You can explicitly wait for a task to complete in two ways:
Calling its Wait
method
(optionally with a timeout)
Accessing its Result
property (in the case of Task<TResult>
)
You can also wait on multiple tasks at once—via the static
methods Task.WaitAll
(waits for all
the specified tasks to finish) and Task.WaitAny
(waits for just one task to
finish).
WaitAll
is similar to waiting
out each task in turn, but is more efficient in that it requires (at
most) just one context switch. Also, if one or more of the tasks throw
an unhandled exception, WaitAll
still waits out every task—and then rethrows a single AggregateException
that accumulates the
exceptions from each faulted task. It’s equivalent to doing
this:
// Assume t1, t2, and t3 are tasks: var exceptions = new List<Exception>(); try { t1.Wait(); } catch (AggregateException ex) { exceptions.Add (ex); } try { t2.Wait(); } catch (AggregateException ex) { exceptions.Add (ex); } try { t3.Wait(); } catch (AggregateException ex) { exceptions.Add (ex); } if (exceptions.Count > 0) throw new AggregateException (exceptions);
Calling WaitAny
is equivalent
to waiting on a ManualResetEventSlim
that’s signaled by each
task as it finishes.
As well as a timeout, you can also pass in a
cancellation token to the Wait
methods: this lets you cancel the
wait—not the task itself. For a discussion on
cancellation tokens, see Safe Cancellation.
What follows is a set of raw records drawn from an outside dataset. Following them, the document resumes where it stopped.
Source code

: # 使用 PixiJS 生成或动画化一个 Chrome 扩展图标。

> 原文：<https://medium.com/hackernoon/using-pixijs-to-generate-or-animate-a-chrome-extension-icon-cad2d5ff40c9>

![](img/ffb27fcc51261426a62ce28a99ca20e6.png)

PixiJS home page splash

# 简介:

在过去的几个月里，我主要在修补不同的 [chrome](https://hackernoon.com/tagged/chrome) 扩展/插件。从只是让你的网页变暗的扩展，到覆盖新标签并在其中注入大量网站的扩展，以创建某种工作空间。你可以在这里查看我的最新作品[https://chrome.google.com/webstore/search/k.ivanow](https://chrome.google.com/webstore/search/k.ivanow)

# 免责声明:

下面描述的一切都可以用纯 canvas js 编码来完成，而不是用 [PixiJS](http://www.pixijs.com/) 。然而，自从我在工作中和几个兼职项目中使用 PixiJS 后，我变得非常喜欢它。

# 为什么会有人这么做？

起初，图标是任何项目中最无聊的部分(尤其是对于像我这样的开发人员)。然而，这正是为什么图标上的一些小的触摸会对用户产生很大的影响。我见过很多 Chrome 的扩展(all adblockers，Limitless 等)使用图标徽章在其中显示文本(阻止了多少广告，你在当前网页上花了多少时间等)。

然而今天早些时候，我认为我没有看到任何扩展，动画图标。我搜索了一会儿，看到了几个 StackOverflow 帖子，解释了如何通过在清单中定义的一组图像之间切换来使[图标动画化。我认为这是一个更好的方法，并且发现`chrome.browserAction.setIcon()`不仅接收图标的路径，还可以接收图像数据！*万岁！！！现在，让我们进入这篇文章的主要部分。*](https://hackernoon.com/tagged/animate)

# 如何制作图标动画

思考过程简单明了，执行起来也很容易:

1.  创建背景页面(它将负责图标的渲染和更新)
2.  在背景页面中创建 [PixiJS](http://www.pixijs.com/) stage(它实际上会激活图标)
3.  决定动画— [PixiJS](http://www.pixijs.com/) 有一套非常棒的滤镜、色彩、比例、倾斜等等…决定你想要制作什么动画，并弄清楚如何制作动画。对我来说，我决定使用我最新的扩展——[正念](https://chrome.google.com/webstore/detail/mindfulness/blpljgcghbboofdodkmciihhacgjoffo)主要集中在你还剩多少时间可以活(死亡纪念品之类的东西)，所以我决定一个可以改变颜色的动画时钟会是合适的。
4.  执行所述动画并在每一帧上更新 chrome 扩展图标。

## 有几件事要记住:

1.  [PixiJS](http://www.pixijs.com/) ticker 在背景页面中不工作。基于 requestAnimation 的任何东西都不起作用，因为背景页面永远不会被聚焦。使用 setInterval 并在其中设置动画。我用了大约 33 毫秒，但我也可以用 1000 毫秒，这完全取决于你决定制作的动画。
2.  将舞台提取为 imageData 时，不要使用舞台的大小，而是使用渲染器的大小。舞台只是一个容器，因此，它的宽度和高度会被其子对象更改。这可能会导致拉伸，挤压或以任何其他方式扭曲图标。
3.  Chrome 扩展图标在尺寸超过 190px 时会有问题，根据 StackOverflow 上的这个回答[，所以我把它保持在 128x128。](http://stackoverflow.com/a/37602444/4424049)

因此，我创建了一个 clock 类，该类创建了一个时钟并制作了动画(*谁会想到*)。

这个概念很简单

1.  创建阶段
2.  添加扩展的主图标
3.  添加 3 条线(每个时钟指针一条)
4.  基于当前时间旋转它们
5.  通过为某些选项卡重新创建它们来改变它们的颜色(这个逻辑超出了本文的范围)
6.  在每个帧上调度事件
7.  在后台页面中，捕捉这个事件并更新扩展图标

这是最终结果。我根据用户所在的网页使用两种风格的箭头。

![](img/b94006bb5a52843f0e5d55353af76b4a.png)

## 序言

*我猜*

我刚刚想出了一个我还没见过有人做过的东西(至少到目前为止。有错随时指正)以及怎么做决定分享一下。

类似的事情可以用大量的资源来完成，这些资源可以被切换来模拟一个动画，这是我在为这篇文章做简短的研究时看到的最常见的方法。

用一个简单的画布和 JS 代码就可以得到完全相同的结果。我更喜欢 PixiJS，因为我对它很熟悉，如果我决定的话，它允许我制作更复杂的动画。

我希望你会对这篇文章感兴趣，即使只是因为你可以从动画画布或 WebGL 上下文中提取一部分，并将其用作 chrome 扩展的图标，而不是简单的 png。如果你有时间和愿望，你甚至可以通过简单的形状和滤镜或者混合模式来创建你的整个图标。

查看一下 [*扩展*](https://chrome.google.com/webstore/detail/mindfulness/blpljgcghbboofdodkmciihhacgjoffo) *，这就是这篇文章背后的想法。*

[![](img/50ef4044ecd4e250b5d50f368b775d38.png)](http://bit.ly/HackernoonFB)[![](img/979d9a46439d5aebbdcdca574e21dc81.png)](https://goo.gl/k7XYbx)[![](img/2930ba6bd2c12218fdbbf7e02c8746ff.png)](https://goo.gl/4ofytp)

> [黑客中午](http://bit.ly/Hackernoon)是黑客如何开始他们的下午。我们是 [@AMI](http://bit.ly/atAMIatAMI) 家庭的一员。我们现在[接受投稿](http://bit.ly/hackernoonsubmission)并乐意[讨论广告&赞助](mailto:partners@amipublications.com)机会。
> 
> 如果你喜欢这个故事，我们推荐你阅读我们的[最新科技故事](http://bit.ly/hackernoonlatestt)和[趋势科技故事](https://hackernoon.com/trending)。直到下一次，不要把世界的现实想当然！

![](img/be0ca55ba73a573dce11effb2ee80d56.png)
When you wait for a task to complete (by calling its Wait
method or accessing its Result
property), any unhandled exceptions
are conveniently rethrown to the caller, wrapped in an AggregateException
object (see Working with AggregateException). This usually avoids the
need to write code within task blocks to handle unexpected
exceptions:
int x = 0; Task<int> calc = Task.Factory.StartNew (() => 7 / x); try { Console.WriteLine (calc.Result); } catch (AggregateException aex) { Console.Write (aex.InnerException.Message); // Attempted to divide by 0 }
You still need to exception-handle detached autonomous tasks (unparented tasks that are not waited upon) in order to prevent an unhandled exception taking down the application when the task drops out of scope and is garbage-collected (subject to the following note). The same applies for tasks waited upon with a timeout, because any exception thrown after the timeout interval will otherwise be “unhandled.”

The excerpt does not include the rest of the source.